Material supplied: Begin

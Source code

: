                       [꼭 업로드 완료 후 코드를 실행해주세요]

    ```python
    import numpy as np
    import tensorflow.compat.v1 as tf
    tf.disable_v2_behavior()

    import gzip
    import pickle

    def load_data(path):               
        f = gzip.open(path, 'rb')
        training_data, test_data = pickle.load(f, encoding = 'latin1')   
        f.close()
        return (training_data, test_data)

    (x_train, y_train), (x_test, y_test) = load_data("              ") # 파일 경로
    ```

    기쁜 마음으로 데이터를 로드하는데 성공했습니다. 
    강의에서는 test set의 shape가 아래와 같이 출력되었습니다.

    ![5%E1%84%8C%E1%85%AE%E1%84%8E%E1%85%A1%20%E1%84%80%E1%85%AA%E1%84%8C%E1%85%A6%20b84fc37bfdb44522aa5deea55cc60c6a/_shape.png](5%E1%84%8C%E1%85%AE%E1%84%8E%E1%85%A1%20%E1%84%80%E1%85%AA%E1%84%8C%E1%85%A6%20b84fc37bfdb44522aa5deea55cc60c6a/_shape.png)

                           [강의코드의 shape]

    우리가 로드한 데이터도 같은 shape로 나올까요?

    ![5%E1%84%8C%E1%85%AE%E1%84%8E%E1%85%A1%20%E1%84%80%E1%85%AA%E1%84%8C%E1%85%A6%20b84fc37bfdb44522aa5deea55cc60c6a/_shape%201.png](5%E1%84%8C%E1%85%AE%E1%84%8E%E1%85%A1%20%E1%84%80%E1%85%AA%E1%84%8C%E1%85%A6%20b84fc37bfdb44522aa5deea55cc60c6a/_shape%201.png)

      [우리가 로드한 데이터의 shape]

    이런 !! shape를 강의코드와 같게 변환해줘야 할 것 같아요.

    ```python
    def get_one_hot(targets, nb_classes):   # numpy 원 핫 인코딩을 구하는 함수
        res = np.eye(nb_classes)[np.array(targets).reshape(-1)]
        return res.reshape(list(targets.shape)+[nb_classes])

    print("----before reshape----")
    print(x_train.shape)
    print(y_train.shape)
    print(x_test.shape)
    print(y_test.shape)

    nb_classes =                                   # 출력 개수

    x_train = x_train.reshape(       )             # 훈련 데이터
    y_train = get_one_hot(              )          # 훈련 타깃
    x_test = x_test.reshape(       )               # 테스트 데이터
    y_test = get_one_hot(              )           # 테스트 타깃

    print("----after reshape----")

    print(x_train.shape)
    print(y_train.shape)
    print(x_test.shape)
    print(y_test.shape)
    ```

Material supplied: End

__What the task asks__:
Word for word, copy out all of the data shown above.

__Answer to this exercise__:
Source code

:                       [꼭 업로드 완료 후 코드를 실행해주세요]

    ```python
    import numpy as np
    import tensorflow.compat.v1 as tf
    tf.disable_v2_behavior()

    import gzip
    import pickle

    def load_data(path):               
        f = gzip.open(path, 'rb')
        training_data, test_data = pickle.load(f, encoding = 'latin1')   
        f.close()
        return (training_data, test_data)

    (x_train, y_train), (x_test, y_test) = load_data("              ") # 파일 경로
    ```

    기쁜 마음으로 데이터를 로드하는데 성공했습니다. 
    강의에서는 test set의 shape가 아래와 같이 출력되었습니다.

    ![5%E1%84%8C%E1%85%AE%E1%84%8E%E1%85%A1%20%E1%84%80%E1%85%AA%E1%84%8C%E1%85%A6%20b84fc37bfdb44522aa5deea55cc60c6a/_shape.png](5%E1%84%8C%E1%85%AE%E1%84%8E%E1%85%A1%20%E1%84%80%E1%85%AA%E1%84%8C%E1%85%A6%20b84fc37bfdb44522aa5deea55cc60c6a/_shape.png)

                           [강의코드의 shape]

    우리가 로드한 데이터도 같은 shape로 나올까요?

    ![5%E1%84%8C%E1%85%AE%E1%84%8E%E1%85%A1%20%E1%84%80%E1%85%AA%E1%84%8C%E1%85%A6%20b84fc37bfdb44522aa5deea55cc60c6a/_shape%201.png](5%E1%84%8C%E1%85%AE%E1%84%8E%E1%85%A1%20%E1%84%80%E1%85%AA%E1%84%8C%E1%85%A6%20b84fc37bfdb44522aa5deea55cc60c6a/_shape%201.png)

      [우리가 로드한 데이터의 shape]

    이런 !! shape를 강의코드와 같게 변환해줘야 할 것 같아요.

    ```python
    def get_one_hot(targets, nb_classes):   # numpy 원 핫 인코딩을 구하는 함수
        res = np.eye(nb_classes)[np.array(targets).reshape(-1)]
        return res.reshape(list(targets.shape)+[nb_classes])

    print("----before reshape----")
    print(x_train.shape)
    print(y_train.shape)
    print(x_test.shape)
    print(y_test.shape)

    nb_classes =                                   # 출력 개수

    x_train = x_train.reshape(       )             # 훈련 데이터
    y_train = get_one_hot(              )          # 훈련 타깃
    x_test = x_test.reshape(       )               # 테스트 데이터
    y_test = get_one_hot(              )           # 테스트 타깃

    print("----after reshape----")

    print(x_train.shape)
    print(y_train.shape)
    print(x_test.shape)
    print(y_test.shape)
    ```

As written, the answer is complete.